6. Information Architecture / API Ergonomics

Section titled “6. Information Architecture / API Ergonomics”

The surface is deliberately uniform across IODs, which is its main DX strength:

  • Common metadata block. Every derived constructor takes the same identity block: series_instance_uid, series_number, sop_instance_uid, instance_number, plus device provenance manufacturer / manufacturer_model_name / software_versions / device_serial_number. Learn it once, reuse everywhere.

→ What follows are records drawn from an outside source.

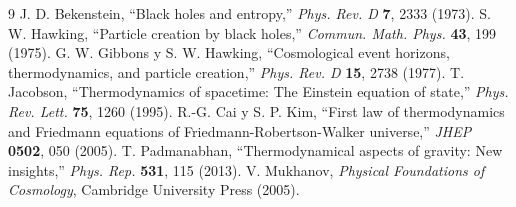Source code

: \documentclass[12pt,a4paper]{article}
\begin{document}
\begin{thebibliography}{9}
 J. D. Bekenstein, ``Black holes and entropy,'' \textit{Phys. Rev. D} \textbf{7}, 2333 (1973).
 S. W. Hawking, ``Particle creation by black holes,'' \textit{Commun. Math. Phys.} \textbf{43}, 199 (1975).
 G. W. Gibbons y S. W. Hawking, ``Cosmological event horizons, thermodynamics, and particle creation,'' \textit{Phys. Rev. D} \textbf{15}, 2738 (1977).
 T. Jacobson, ``Thermodynamics of spacetime: The Einstein equation of state,'' \textit{Phys. Rev. Lett.} \textbf{75}, 1260 (1995).
 R.-G. Cai y S. P. Kim, ``First law of thermodynamics and Friedmann equations of Friedmann-Robertson-Walker universe,'' \textit{JHEP} \textbf{0502}, 050 (2005).
 T. Padmanabhan, ``Thermodynamical aspects of gravity: New insights,'' \textit{Phys. Rep.} \textbf{531}, 115 (2013).
 V. Mukhanov, \textit{Physical Foundations of Cosmology}, Cambridge University Press (2005).
\end{thebibliography}
\end{document}
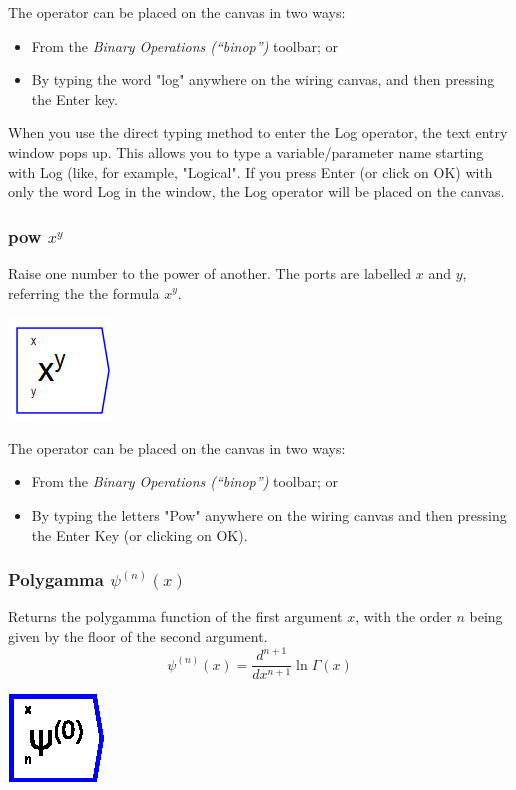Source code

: The operator can be placed on the canvas in two ways:
\begin{itemize}
\item From the \emph{Binary Operations (``binop'')} toolbar; or 
\item By typing the word "log" anywhere on the wiring canvas, and then
pressing the Enter key. 
\end{itemize}
When you use the direct typing method to enter the Log operator, the
text entry window pops up. This allows you to type a variable/parameter
name starting with Log (like, for example, "Logical". If you press
Enter (or click on OK) with only the word Log in the window, the Log
operator will be placed on the canvas.

\subsubsection{pow $x^{y}$}

\label{Operation:pow} Raise one number to the power of another. The
ports are labelled $x$ and $y$, referring the the formula $x^{y}$.

\includegraphics{images/PowerKey}

The operator can be placed on the canvas in two ways:
\begin{itemize}
\item From the \emph{Binary Operations (``binop'')} toolbar; or 
\item By typing the letters "Pow" anywhere on the wiring canvas and then
pressing the Enter Key (or clicking on OK). 
\end{itemize}

\subsubsection{Polygamma $\psi^{(n)}(x)$}

\label{Operation:polygamma} Returns the polygamma function of the
first argument $x$, with the order $n$ being given by the floor
of the second argument. 
\[
\psi^{(n)}(x)=\frac{d^{n+1}}{dx^{n+1}}\ln\Gamma(x)
\]

\includegraphics{images/Polygamma}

  • *read / from_dataset symmetry. Each readable family offers a top-level function (segread, srread, annread, imread) and a from_dataset(ds, copy=True) classmethod inherited from the base — pick file-based or dataset-based entry.
  • Enum-or-string flexibility. Parameters typed as enums (e.g. SegmentationTypeValues.BINARY) also accept the equivalent string, lowering friction.

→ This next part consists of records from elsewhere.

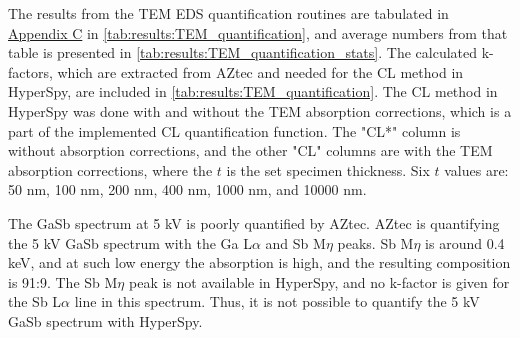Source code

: The results from the TEM EDS quantification routines are tabulated in \hyperref[appendix:tables]{Appendix C} in \cref{tab:results:TEM_quantification}, and average numbers from that table is presented in \cref{tab:results:TEM_quantification_stats}.
The calculated k-factors, which are extracted from AZtec and needed for the CL method in HyperSpy, are included in \cref{tab:results:TEM_quantification}.
The CL method in HyperSpy was done with and without the TEM absorption corrections, which is a part of the implemented CL quantification function.
The "CL*" column is without absorption corrections, and the other "CL" columns are with the TEM absorption corrections, where the $t$ is the set specimen thickness.
Six $t$ values are: 50 nm, 100 nm, 200 nm, 400 nm, 1000 nm, and 10000 nm.


The GaSb spectrum at 5 kV is poorly quantified by AZtec.
AZtec is quantifying the 5 kV GaSb spectrum with the Ga L$\alpha$ and Sb M$\eta$ peaks.
Sb M$\eta$ is around 0.4 keV, and at such low energy the absorption is high, and the resulting composition is 91:9.
The Sb M$\eta$ peak is not available in HyperSpy, and no k-factor is given for the Sb L$\alpha$ line in this spectrum.
Thus, it is not possible to quantify the 5 kV GaSb spectrum with HyperSpy.


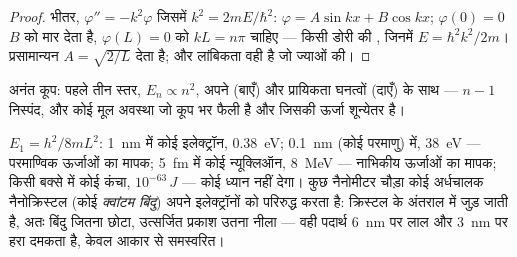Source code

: \begin{proof}
भीतर, $\varphi'' = -k^2\varphi$ जिसमें $k^2 = 2mE/\hbar^2$: $\varphi = A\sin kx
+ B\cos kx$; $\varphi(0) = 0$ $B$ को मार देता है, $\varphi(L) = 0$ को $kL = n\pi$ चाहिए
--- किसी डोरी की , जिनमें $E = \hbar^2k^2/2m$।
प्रसामान्यन $A = \sqrt{2/L}$ देता है; और लांबिकता वही है जो
ज्याओं की।
\end{proof}

\begin{omfigure}

{\small अनंत कूप: पहले तीन स्तर, $E_n \propto n^2$,
अपने  (बाएँ) और प्रायिकता घनत्वों (दाएँ) के साथ ---
$n - 1$ निस्पंद, और कोई मूल अवस्था जो कूप भर फैली है और
जिसकी ऊर्जा शून्येतर है।}
\end{omfigure}

\begin{example}[परिमाण की कोटियाँ, और रंग]\label{ex:b2:potential-wells-tunneling:orders}
$E_1 = h^2/8mL^2$: \qty{1}{nm} में कोई इलेक्ट्रॉन, \qty{0.38}{eV};
\qty{0.1}{nm} (कोई परमाणु) में, \qty{38}{eV} --- परमाण्विक ऊर्जाओं का मापक; \qty{5}{fm}
में कोई न्यूक्लिऑन, \qty{8}{MeV} --- नाभिकीय ऊर्जाओं का मापक; किसी बक्से में
कोई कंचा, $10^{-63}\,\unit{J}$ --- कोई ध्यान नहीं देगा। कुछ नैनोमीटर चौड़ा कोई
अर्धचालक नैनोक्रिस्टल (कोई \emph{क्वांटम
बिंदु}) अपने इलेक्ट्रॉनों को परिरुद्ध करता है: 
क्रिस्टल के अंतराल में जुड़ जाती है, अतः बिंदु जितना छोटा, उत्सर्जित प्रकाश उतना नीला ---
वही पदार्थ \qty{6}{nm} पर लाल और \qty{3}{nm} पर हरा दमकता है,
केवल आकार से समस्वरित।
\end{example}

  • Naming conventions. Constructor classes are PascalCase DICOM names (GrayscaleSoftcopyPresentationState); readers are lowercase {prefix}read; enums end in Values; sequence helpers end in Sequence. Submodule names are the DICOM abbreviations (seg, sr, pm, pr, sc, ko, ann).
  • Coded concepts. Clinical terms are passed as coded concepts sourced from pydicom’s codes dictionary (codes.cid7150.Tissue, …), keeping the surface standards-anchored.
What you can tuneHow
Pixel transforms on readget_frame/get_volume flags: apply_voi_transform, apply_modality_transform, apply_real_world_transform, apply_presentation_lut, apply_palette_color_lut, apply_icc_profile, voi_output_range, dtype.

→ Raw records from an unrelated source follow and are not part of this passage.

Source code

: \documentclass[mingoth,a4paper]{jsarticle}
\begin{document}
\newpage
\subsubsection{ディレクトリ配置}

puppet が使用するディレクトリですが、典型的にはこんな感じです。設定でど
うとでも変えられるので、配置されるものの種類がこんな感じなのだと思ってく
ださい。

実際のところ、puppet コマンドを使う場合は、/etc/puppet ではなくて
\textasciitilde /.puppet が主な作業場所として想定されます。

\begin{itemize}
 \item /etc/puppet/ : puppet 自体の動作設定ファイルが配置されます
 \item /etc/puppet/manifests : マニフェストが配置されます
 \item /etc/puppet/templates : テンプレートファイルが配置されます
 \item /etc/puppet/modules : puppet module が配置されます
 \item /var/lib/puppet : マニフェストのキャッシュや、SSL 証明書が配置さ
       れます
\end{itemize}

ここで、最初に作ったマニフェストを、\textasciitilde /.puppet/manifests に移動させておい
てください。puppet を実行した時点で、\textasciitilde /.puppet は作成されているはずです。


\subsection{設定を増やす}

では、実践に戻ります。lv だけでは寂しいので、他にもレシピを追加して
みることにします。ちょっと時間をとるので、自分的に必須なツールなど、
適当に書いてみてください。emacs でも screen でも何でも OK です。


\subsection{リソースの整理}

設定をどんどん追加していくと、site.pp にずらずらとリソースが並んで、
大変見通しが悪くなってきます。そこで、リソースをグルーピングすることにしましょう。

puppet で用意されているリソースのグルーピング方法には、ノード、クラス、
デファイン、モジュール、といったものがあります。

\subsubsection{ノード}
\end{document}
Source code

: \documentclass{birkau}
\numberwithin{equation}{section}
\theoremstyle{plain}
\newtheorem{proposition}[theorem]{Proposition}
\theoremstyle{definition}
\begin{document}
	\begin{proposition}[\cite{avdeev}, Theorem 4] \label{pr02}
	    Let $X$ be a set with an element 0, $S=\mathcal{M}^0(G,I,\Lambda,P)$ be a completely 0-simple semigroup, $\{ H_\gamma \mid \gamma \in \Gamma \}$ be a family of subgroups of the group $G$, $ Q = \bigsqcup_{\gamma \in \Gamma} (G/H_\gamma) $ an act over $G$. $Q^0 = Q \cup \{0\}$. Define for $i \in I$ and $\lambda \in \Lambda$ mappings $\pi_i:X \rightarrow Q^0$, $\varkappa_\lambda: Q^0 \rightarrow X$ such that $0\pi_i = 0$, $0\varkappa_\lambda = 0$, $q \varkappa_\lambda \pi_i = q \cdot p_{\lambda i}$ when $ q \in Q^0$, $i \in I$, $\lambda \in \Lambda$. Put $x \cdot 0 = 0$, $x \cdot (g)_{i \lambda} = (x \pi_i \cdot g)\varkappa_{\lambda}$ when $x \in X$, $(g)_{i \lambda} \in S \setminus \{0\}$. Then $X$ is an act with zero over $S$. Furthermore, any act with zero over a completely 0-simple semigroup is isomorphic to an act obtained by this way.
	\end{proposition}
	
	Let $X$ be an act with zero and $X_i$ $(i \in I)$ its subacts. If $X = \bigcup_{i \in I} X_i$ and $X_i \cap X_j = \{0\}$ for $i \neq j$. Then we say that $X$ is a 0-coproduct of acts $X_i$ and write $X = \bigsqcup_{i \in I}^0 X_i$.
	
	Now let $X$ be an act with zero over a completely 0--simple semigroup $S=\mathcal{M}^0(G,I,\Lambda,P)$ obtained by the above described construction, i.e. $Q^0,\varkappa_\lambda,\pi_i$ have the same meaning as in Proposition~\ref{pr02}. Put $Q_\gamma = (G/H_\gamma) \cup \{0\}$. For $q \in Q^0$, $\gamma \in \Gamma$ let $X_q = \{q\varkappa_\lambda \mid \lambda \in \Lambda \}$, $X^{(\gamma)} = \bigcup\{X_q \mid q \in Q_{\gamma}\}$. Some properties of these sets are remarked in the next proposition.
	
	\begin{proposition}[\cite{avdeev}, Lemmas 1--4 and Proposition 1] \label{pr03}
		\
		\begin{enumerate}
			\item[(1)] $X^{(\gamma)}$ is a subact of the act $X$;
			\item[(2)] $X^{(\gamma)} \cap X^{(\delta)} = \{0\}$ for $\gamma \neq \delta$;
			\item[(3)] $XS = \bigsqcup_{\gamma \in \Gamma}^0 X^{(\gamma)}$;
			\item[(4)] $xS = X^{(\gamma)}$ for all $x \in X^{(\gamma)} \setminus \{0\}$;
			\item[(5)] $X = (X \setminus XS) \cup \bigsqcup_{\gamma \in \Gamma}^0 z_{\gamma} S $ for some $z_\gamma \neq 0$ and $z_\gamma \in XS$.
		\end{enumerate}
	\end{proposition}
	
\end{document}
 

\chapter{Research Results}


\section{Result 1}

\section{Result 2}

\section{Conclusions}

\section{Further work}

Output VOI range / dtypevoi_output_range=(0.0, 1.0), dtype=np.float64.
Volume orientation / shapeVolume.to_patient_orientation("FPL"), crop_to_spatial_shape((2,224,224)).
Memory vs speedimread(..., lazy_frame_retrieval=True).
Transfer syntax (encoding)transfer_syntax_uid=... on derived-object constructors.
Segmentation encodingsegmentation_type (BINARY/FRACTIONAL), fractional_type, max_fractional_value.
Terminologycoded concepts via pydicom codes (SNOMED-CT, DCM, UCUM).
Optional codecsinstall extra highdicom[libjpeg] for pylibjpeg*.
  • Exact constructor parameter lists vary per IOD and are large; this doc lists the common block plus the most-used domain parameters rather than every keyword — see docs/seg.rst, docs/sr.rst, etc., and the docstrings for the full set.
  • The precise exception type raised on invalid construction differs by check (validators raise ValueError/TypeError; Image() raises RuntimeError); §5 generalizes this as “raises on invalid input.”
  • The SR content-tree builders (MeasurementReport, Measurement, ObserverContext, content-item classes in hd.sr) form a substantial sub-API; here they appear only via the EnhancedSR(...) entry point — the full template/content-item catalog is its own topic (docs/sr.rst, docs/tid1500.rst).
  • The transform flags in §7 are read from the get_volume/get_frame signatures in image.py; their interaction order is documented in docs/pixel_transforms.rst and not re-derived here.